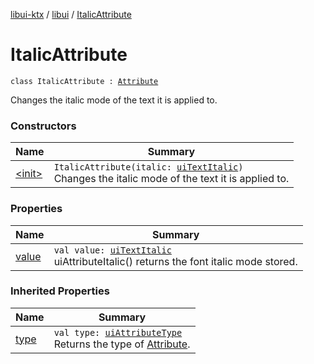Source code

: [libui-ktx](../../index.md) / [libui](../index.md) / [ItalicAttribute](./index.md)

# ItalicAttribute

`class ItalicAttribute : `[`Attribute`](../-attribute/index.md)

Changes the italic mode of the text it is applied to.

### Constructors

| Name | Summary |
|---|---|
| [&lt;init&gt;](-init-.md) | `ItalicAttribute(italic: `[`uiTextItalic`](../ui-text-italic.md)`)`<br>Changes the italic mode of the text it is applied to. |

### Properties

| Name | Summary |
|---|---|
| [value](value.md) | `val value: `[`uiTextItalic`](../ui-text-italic.md)<br>uiAttributeItalic() returns the font italic mode stored. |

### Inherited Properties

| Name | Summary |
|---|---|
| [type](../-attribute/type.md) | `val type: `[`uiAttributeType`](../ui-attribute-type.md)<br>Returns the type of [Attribute](../-attribute/index.md). |
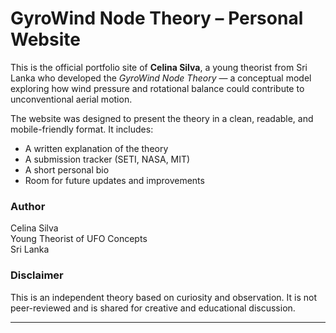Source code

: # GyroWind Node Theory – Personal Website

This is the official portfolio site of **Celina Silva**, a young theorist from Sri Lanka who developed the *GyroWind Node Theory* — a conceptual model exploring how wind pressure and rotational balance could contribute to unconventional aerial motion.

The website was designed to present the theory in a clean, readable, and mobile-friendly format. It includes:

- A written explanation of the theory
- A submission tracker (SETI, NASA, MIT)
- A short personal bio
- Room for future updates and improvements

### Author
Celina Silva  
Young Theorist of UFO Concepts  
Sri Lanka

### Disclaimer
This is an independent theory based on curiosity and observation. It is not peer-reviewed and is shared for creative and educational discussion.

--- 

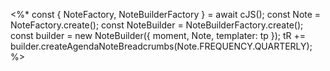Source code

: <%*
const { NoteFactory, NoteBuilderFactory } = await cJS();
const Note = NoteFactory.create();
const NoteBuilder = NoteBuilderFactory.create();
const builder = new NoteBuilder({
    moment,
    Note,
    templater: tp
});
tR += builder.createAgendaNoteBreadcrumbs(Note.FREQUENCY.QUARTERLY);
%>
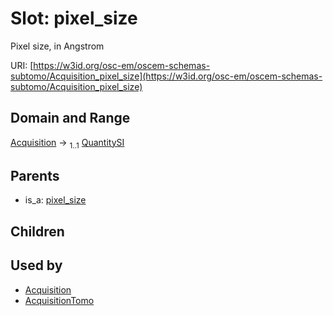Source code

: 
# Slot: pixel_size

Pixel size, in Angstrom

URI: [https://w3id.org/osc-em/oscem-schemas-subtomo/Acquisition_pixel_size](https://w3id.org/osc-em/oscem-schemas-subtomo/Acquisition_pixel_size)


## Domain and Range

[Acquisition](Acquisition.md) &#8594;  <sub>1..1</sub> [QuantitySI](QuantitySI.md)

## Parents

 *  is_a: [pixel_size](pixel_size.md)

## Children


## Used by

 * [Acquisition](Acquisition.md)
 * [AcquisitionTomo](AcquisitionTomo.md)

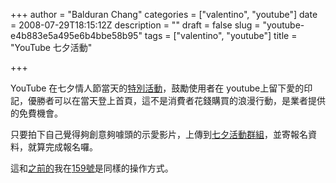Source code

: +++
author = "Balduran Chang"
categories = ["valentino", "youtube"]
date = 2008-07-29T18:15:12Z
description = ""
draft = false
slug = "youtube-e4b883e5a495e6b4bbe58b95"
tags = ["valentino", "youtube"]
title = "YouTube 七夕活動"

+++


YouTube 在七夕情人節當天的[特別活動](http://tw.youtube.com/blog?entry=4uSkE6Setrc)，鼓勵使用者在 youtube上留下愛的印記，優勝者可以在當天登上首頁，這不是消費者花錢購買的浪漫行動，是業者提供的免費機會。

只要拍下自己覺得夠創意夠噱頭的示愛影片，上傳到[七夕活動群組](http://tw.youtube.com/group/chinesevalentine08)，並寄報名資料，就算完成報名囉。

這和[之前的](http://www.cs.nctu.edu.tw/~changcc/wordpress/2008/04/13/settv159/)我在[159號](http://tw.youtube.com/group/no159)是同樣的操作方式。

TASK INSTRUCTIONS
Set down word for word the lines from the first entry through the line with "This is the", both included, omitting pictures.

RESPONSE TO THIS TASK
Source code

: [libui-ktx](../../index.md) / [libui](../index.md) / [ItalicAttribute](./index.md)

# ItalicAttribute

`class ItalicAttribute : `[`Attribute`](../-attribute/index.md)

Changes the italic mode of the text it is applied to.

### Constructors

| Name | Summary |
|---|---|
| [&lt;init&gt;](-init-.md) | `ItalicAttribute(italic: `[`uiTextItalic`](../ui-text-italic.md)`)`<br>Changes the italic mode of the text it is applied to. |

### Properties

| Name | Summary |
|---|---|
| [value](value.md) | `val value: `[`uiTextItalic`](../ui-text-italic.md)<br>uiAttributeItalic() returns the font italic mode stored. |

### Inherited Properties

| Name | Summary |
|---|---|
| [type](../-attribute/type.md) | `val type: `[`uiAttributeType`](../ui-attribute-type.md)<br>Returns the type of [Attribute](../-attribute/index.md). |
Source code

: # GyroWind Node Theory – Personal Website

This is the official portfolio site of **Celina Silva**, a young theorist from Sri Lanka who developed the *GyroWind Node Theory* — a conceptual model exploring how wind pressure and rotational balance could contribute to unconventional aerial motion.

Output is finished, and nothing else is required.